Photo: Matthew Hatcher/Bloomberg News
Lordstown Endurance

Built in: Ohio

On Sale:September

Like Rivian, Lordstown Motors Corp. is trying to break into the pickup-truck market with its first model, the Endurance, a fully electric work truck that it plans to sell directly to commercial customers (not individuals in showrooms) starting at $52,500 before tax incentives. The startup, which purchased GM’s shuttered Lordstown, Ohio, factory in 2019, is hoping its battery-electric truck will appeal to businesses that operate large vehicle fleets because they typically have lower maintenance costs.

Photo: Daimler
Mercedes-Benz EQS

Built: Germany

On Sale: Fall

Mercedes-Benz first planned to bring its EQC SUV to the U.S. early last year, but those plans were derailed because the company said it needed to meet rising electric-car demand first in Europe. Now, it is giving the U.S. another go with the EQS, a large luxury sedan that likely will be priced at the top end—similar to the brand’s S-Class that starts at more than $100,000. The car will feature a 56-inch curved display in the dashboard the company is calling a “Hyperscreen.”

Photo: GMC/Stanley
GMC Hummer

Built in: Michigan

On Sale: Fall

GM is plowing billions into electric-vehicle development, having set a target of phasing out gas and diesel-powered vehicles from its showrooms by 2035. The all-electric GMC Hummer, a revival of a nameplate once associated with environmentally-disinterested excess, is among the first in a wave of 30 new battery-powered models the Detroit auto giant plans to release globally in the next four years. The 2021 model-year truck will be priced around $112,000. A $100,000 version is expected to arrive the following year. GM is also set to introduce a new SUV version of the Chevrolet Bolt this year.

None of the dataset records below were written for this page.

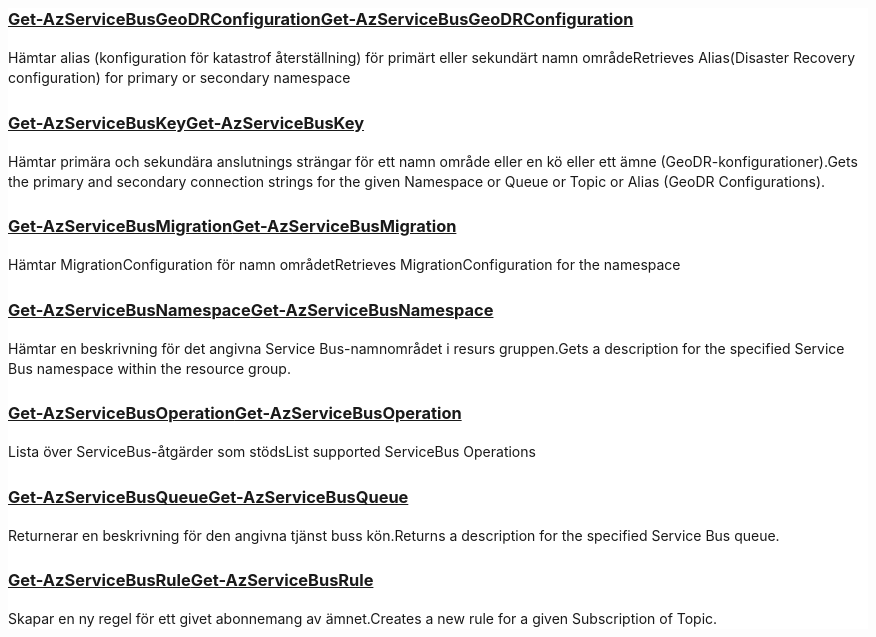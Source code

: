 ### [<span data-ttu-id="aee40-109">Get-AzServiceBusGeoDRConfiguration</span><span class="sxs-lookup"><span data-stu-id="aee40-109">Get-AzServiceBusGeoDRConfiguration</span></span>](Get-AzServiceBusGeoDRConfiguration.md)
<span data-ttu-id="aee40-110">Hämtar alias (konfiguration för katastrof återställning) för primärt eller sekundärt namn område</span><span class="sxs-lookup"><span data-stu-id="aee40-110">Retrieves Alias(Disaster Recovery configuration) for primary or secondary namespace</span></span>

### [<span data-ttu-id="aee40-111">Get-AzServiceBusKey</span><span class="sxs-lookup"><span data-stu-id="aee40-111">Get-AzServiceBusKey</span></span>](Get-AzServiceBusKey.md)
<span data-ttu-id="aee40-112">Hämtar primära och sekundära anslutnings strängar för ett namn område eller en kö eller ett ämne (GeoDR-konfigurationer).</span><span class="sxs-lookup"><span data-stu-id="aee40-112">Gets the primary and secondary connection strings for the given Namespace or Queue or Topic or Alias (GeoDR Configurations).</span></span>

### [<span data-ttu-id="aee40-113">Get-AzServiceBusMigration</span><span class="sxs-lookup"><span data-stu-id="aee40-113">Get-AzServiceBusMigration</span></span>](Get-AzServiceBusMigration.md)
<span data-ttu-id="aee40-114">Hämtar MigrationConfiguration för namn området</span><span class="sxs-lookup"><span data-stu-id="aee40-114">Retrieves MigrationConfiguration for the namespace</span></span>

### [<span data-ttu-id="aee40-115">Get-AzServiceBusNamespace</span><span class="sxs-lookup"><span data-stu-id="aee40-115">Get-AzServiceBusNamespace</span></span>](Get-AzServiceBusNamespace.md)
<span data-ttu-id="aee40-116">Hämtar en beskrivning för det angivna Service Bus-namnområdet i resurs gruppen.</span><span class="sxs-lookup"><span data-stu-id="aee40-116">Gets a description for the specified Service Bus namespace within the resource group.</span></span>

### [<span data-ttu-id="aee40-117">Get-AzServiceBusOperation</span><span class="sxs-lookup"><span data-stu-id="aee40-117">Get-AzServiceBusOperation</span></span>](Get-AzServiceBusOperation.md)
<span data-ttu-id="aee40-118">Lista över ServiceBus-åtgärder som stöds</span><span class="sxs-lookup"><span data-stu-id="aee40-118">List supported ServiceBus Operations</span></span>

### [<span data-ttu-id="aee40-119">Get-AzServiceBusQueue</span><span class="sxs-lookup"><span data-stu-id="aee40-119">Get-AzServiceBusQueue</span></span>](Get-AzServiceBusQueue.md)
<span data-ttu-id="aee40-120">Returnerar en beskrivning för den angivna tjänst buss kön.</span><span class="sxs-lookup"><span data-stu-id="aee40-120">Returns a description for the specified Service Bus queue.</span></span>

### [<span data-ttu-id="aee40-121">Get-AzServiceBusRule</span><span class="sxs-lookup"><span data-stu-id="aee40-121">Get-AzServiceBusRule</span></span>](Get-AzServiceBusRule.md)
<span data-ttu-id="aee40-122">Skapar en ny regel för ett givet abonnemang av ämnet.</span><span class="sxs-lookup"><span data-stu-id="aee40-122">Creates a new rule for a given Subscription of Topic.</span></span>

Photo: Yonhap News/Zuma Press
Hyundai Ioniq 5

Built in: South Korea

On Sale:Expected Fall

Like other major car companies, Korea’s Hyundai Motor Group is making big bets on the technology, aiming to sell 1 million electric vehicles annually by 2025. It has promised to debut 23 new plug-in models by that year and plans to sell electric vehicles under a new subbrand called Ioniq. The Ioniq 5, a midsize SUV that will compete with similar mass-market models from VW, Tesla and others, will launch the new subbrand.

Photo: kazuhiro nogi/Agence France-Presse/Getty Images
Nissan Ariya

Built: Japan

On Sale: By the end of 2021

Nissan Motor Co. was an early pioneer of the mass-market electric car when it debuted the Leaf in 2010. But since then, it’s slipped behind faster-moving competitors. The Japanese auto maker is hoping to reverse that trend with the new all-electric Ariya, a compact SUV that like the VW ID.4 and Ford Mach-E aims to tap buyers’ growing appetite for battery-powered SUVs with lots of new tech.

Photo: Dylan Stewart/Image of Sports/Newscom/Zuma Press
Tesla Cybertruck

Built in: Texas

On Sale:Targeting late 2021 or 2022

Tesla plans to further expand its lineup with the much-anticipated Cybertruck, a triangle-shaped electric pickup that is to hit the market not long after the Rivian R1T and Lordstown Endurance.


What would you need to see in an electric vehicle to decide to buy one? Join the conversation below.

Tesla has said the truck will start at about $40,000, with a higher-end model capable of traveling more than 500 miles on a single charge costing around $70,000. The model’s design, which CEO Elon Musk said was influenced by sci-fi films like “Blade Runner,” has so far received mixed reviews. But in the electric-car market, Tesla’s brand equity continues to trump that of better-established car companies, and Mr. Musk’s bold bets have paid off in the past.